In 1883 the Moursund family, which by then included Anton and three other sons, relocated to nearby Fredericksburg, Texas, where the elder Moursund set up a law practice in partnership with pioneer lawyer and judge A. O. Cooley. During the course of his career, in addition to practicing law, A. W. Moursund Sr. served as county judge, Texas legislator, district attorney, and district judge.

==Family life==
About 1900, Anton Moursund married Elizabeth Patton (1878 – 1965), daughter of Albert L. Patton and Emma Wahrmund Patton of Fredericksburg. During the course of their marriage, the couple had four sons.
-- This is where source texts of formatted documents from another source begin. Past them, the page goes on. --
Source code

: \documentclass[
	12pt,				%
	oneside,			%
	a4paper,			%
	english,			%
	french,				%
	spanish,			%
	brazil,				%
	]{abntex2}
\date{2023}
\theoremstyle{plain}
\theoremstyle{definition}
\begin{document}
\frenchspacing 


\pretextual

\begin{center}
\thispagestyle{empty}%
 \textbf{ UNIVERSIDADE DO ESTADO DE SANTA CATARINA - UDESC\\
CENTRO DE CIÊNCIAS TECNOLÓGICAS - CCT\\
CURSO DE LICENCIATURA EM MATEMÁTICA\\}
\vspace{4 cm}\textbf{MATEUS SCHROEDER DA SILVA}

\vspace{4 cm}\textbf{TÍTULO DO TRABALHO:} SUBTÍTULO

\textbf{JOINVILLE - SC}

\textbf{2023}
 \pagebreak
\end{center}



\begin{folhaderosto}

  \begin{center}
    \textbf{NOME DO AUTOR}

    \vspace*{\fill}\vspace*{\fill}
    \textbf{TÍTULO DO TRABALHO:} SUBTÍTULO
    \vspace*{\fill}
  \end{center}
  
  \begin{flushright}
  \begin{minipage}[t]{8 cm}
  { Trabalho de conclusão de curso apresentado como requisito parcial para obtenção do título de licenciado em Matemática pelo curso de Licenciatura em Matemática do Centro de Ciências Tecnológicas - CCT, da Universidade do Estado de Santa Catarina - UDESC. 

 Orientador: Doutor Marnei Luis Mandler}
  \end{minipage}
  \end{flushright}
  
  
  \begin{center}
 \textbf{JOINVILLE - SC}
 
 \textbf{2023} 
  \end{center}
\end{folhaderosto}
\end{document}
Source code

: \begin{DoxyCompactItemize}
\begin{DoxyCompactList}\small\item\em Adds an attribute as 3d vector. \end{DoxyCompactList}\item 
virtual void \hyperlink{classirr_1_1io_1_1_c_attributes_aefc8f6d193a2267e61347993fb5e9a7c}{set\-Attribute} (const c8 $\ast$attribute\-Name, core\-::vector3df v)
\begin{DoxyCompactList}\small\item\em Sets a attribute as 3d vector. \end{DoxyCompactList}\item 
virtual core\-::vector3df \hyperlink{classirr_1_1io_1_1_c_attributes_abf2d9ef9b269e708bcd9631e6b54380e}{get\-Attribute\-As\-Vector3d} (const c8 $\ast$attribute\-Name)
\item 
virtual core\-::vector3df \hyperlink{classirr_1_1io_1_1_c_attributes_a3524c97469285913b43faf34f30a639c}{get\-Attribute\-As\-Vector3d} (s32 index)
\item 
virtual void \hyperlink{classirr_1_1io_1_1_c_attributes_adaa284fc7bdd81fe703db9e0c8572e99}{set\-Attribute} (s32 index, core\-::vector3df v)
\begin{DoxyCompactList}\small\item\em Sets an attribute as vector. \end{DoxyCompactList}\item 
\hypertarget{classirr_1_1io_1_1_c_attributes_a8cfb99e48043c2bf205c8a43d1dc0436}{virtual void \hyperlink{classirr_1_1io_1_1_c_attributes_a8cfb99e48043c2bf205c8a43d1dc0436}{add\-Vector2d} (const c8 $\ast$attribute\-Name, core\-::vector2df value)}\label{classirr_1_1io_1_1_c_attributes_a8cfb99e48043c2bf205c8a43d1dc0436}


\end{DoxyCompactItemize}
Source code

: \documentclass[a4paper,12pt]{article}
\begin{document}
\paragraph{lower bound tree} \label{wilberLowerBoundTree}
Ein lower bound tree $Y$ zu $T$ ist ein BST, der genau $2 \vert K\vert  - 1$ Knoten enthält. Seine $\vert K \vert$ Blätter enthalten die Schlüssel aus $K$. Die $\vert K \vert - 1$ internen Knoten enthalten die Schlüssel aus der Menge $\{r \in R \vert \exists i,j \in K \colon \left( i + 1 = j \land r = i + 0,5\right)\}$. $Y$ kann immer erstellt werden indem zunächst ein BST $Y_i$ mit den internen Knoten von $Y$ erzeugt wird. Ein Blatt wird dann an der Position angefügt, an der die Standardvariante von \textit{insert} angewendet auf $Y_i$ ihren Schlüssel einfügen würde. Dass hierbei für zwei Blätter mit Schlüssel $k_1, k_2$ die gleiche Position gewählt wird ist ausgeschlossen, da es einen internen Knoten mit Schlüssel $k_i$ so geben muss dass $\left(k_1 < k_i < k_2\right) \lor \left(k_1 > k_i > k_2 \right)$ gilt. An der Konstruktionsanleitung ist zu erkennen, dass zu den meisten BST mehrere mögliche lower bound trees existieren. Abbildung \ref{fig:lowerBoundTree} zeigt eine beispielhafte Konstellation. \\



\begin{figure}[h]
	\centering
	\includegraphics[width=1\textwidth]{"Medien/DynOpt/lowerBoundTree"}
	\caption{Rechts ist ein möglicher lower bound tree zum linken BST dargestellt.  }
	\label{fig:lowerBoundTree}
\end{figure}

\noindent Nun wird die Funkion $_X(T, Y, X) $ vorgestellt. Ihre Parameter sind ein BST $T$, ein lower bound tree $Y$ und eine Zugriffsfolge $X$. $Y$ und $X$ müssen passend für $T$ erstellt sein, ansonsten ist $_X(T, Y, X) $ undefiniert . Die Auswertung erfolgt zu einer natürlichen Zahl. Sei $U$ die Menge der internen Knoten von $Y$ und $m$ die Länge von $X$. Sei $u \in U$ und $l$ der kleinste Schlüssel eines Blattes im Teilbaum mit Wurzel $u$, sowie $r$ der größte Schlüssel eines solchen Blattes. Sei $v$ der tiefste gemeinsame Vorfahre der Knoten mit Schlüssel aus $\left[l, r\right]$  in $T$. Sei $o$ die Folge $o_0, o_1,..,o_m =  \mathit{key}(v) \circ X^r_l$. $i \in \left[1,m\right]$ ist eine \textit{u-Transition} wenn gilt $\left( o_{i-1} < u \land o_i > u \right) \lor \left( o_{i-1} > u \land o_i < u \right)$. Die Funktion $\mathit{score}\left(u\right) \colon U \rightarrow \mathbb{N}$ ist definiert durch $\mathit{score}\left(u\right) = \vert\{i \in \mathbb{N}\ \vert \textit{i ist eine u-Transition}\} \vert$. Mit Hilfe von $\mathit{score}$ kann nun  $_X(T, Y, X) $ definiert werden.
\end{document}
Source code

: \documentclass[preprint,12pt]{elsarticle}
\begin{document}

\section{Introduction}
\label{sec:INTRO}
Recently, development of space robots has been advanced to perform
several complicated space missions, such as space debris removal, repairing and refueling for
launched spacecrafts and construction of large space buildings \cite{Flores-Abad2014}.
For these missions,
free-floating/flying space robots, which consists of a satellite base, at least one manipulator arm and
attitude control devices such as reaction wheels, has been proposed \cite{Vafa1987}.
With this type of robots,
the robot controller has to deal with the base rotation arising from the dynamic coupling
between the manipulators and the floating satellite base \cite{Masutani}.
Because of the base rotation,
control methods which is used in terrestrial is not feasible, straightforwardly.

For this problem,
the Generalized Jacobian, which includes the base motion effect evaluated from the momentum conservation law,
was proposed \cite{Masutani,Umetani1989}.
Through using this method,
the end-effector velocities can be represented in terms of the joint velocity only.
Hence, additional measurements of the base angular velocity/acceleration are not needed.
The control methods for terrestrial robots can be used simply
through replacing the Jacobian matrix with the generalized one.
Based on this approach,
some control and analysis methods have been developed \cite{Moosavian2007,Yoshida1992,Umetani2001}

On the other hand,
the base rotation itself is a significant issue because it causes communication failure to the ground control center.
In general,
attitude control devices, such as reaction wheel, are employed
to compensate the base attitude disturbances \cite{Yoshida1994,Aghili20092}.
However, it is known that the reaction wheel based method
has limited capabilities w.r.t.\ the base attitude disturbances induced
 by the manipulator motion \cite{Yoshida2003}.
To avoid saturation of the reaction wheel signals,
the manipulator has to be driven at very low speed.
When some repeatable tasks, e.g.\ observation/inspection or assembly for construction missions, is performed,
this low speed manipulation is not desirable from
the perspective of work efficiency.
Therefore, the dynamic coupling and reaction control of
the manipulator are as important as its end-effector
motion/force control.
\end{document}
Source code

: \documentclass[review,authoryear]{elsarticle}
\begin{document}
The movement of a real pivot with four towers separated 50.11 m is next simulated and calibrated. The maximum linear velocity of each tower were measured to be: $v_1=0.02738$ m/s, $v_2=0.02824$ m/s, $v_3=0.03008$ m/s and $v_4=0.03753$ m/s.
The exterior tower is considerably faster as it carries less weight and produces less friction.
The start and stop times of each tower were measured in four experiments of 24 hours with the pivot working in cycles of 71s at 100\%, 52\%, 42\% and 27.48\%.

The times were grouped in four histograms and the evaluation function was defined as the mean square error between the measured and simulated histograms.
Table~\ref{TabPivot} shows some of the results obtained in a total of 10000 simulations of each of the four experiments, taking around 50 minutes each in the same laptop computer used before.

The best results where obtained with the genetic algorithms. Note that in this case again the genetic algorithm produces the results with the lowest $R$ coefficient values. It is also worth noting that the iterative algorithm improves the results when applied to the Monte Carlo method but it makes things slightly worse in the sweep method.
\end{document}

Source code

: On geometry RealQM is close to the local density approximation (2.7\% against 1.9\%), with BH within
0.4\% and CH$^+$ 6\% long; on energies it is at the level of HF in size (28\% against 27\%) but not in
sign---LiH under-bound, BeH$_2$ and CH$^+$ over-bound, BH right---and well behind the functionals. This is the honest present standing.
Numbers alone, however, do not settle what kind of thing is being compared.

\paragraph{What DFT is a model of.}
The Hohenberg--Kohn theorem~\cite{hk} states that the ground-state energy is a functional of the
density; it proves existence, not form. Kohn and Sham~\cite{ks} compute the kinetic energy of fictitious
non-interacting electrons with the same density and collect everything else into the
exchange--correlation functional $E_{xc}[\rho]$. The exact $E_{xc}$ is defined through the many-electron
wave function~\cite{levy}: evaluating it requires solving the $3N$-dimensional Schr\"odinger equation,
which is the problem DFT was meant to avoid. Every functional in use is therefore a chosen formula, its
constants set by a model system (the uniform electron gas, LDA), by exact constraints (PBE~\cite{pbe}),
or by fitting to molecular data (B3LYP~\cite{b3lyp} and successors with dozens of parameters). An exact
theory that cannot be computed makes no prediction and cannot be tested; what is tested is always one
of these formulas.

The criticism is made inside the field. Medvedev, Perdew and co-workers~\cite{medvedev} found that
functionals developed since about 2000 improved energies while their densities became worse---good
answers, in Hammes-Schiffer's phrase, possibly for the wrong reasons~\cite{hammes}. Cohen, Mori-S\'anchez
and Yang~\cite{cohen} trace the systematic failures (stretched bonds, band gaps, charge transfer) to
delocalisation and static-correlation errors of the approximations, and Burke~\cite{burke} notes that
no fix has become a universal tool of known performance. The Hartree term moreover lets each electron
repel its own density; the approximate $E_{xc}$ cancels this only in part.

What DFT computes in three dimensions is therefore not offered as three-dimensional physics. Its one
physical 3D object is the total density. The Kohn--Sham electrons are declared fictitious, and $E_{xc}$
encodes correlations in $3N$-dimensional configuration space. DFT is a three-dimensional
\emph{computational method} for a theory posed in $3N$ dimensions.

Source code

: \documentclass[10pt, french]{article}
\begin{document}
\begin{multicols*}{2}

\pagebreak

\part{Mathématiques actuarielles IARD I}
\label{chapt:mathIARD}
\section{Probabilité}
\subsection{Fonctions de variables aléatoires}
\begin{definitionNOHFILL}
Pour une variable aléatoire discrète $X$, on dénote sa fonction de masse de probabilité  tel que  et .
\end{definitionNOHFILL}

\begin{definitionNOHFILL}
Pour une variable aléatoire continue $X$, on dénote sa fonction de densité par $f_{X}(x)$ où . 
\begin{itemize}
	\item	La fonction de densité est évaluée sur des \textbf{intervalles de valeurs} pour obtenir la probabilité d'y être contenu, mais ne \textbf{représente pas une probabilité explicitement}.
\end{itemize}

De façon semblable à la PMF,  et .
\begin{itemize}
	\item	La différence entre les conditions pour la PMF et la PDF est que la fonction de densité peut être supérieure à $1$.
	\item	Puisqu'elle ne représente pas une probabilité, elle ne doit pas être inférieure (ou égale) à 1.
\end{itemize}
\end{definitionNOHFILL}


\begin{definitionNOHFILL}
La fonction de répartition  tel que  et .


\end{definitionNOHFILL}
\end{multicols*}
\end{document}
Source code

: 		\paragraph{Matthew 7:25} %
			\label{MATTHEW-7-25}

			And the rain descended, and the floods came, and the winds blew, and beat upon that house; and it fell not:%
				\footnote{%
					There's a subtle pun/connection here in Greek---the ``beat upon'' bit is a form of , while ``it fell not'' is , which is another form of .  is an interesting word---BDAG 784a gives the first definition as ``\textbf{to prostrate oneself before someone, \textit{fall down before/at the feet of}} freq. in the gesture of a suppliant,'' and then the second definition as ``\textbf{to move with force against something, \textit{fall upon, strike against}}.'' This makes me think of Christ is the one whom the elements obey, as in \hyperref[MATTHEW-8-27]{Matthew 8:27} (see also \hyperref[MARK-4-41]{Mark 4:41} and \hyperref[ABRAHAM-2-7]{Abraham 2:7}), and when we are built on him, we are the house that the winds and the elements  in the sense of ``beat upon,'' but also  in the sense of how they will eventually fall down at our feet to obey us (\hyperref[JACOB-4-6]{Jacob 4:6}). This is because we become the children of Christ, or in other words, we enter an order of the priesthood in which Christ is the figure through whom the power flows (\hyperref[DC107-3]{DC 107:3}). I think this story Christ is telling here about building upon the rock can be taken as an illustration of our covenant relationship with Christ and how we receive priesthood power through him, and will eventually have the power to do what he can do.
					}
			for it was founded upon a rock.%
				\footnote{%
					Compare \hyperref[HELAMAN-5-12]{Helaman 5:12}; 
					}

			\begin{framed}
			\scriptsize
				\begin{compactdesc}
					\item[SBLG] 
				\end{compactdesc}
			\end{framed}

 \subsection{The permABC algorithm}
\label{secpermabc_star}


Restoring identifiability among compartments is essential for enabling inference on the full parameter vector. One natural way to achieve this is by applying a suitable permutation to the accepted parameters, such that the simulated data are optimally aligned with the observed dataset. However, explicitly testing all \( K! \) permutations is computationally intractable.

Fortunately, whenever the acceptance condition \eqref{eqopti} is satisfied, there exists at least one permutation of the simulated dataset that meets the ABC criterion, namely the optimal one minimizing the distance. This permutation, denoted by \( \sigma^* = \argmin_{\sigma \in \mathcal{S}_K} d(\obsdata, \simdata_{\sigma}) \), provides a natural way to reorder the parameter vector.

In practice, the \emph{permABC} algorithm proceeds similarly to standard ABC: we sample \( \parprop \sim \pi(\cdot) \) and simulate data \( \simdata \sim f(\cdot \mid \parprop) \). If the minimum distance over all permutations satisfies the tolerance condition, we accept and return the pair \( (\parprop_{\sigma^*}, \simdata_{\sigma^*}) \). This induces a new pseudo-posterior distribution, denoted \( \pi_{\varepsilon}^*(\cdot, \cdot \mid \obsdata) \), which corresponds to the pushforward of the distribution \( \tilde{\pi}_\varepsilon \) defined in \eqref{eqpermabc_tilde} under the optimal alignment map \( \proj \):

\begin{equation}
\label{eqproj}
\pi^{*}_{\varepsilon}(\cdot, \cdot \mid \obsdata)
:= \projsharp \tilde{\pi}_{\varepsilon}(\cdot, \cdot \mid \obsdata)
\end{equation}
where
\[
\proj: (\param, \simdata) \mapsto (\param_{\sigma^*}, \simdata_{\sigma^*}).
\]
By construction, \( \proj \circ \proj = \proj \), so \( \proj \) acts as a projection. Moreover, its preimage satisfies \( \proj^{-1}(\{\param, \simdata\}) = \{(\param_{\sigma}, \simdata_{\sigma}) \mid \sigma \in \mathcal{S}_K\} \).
Travis Bruce Moursund (1901 – 1959) and Henry Walter Moursund (1902 – 1964) joined their father in his law practice. Roy Lee Moursund (1906 – 1909) died of polio, and Myles Patton Moursund (1911 – 1982) took up residence in Houston.

==Career==
In the early 1900s, Anton N. Moursund joined his father's law firm as partner, practicing in Fredericksburg and Mason, Texas. He was elected to the 27th Texas Legislature in 1901 as representative for Legislative District No. 98 (Blanco, Comal, Gillespie, and Hays Counties). He continued to practice law with his father until his appointment on February 1, 1912, to the bench of the Texas Fourth Court of Civil Appeals. In 1916, he was re-elected to that post for a six-year term, but resigned November 22, 1920, and set up a law practice in San Antonio. He was a member of the Texas State Board of Legal Examiners for 25 years, and its chairman for 12 years. In 1927, he was named the first Dean of San Antonio's St. Mary's University School of Law, a position he held until his retirement in 1938, when he was named Dean Emeritus.

==Death==
Anton Norwald Moursund died July 21, 1965, in San Antonio.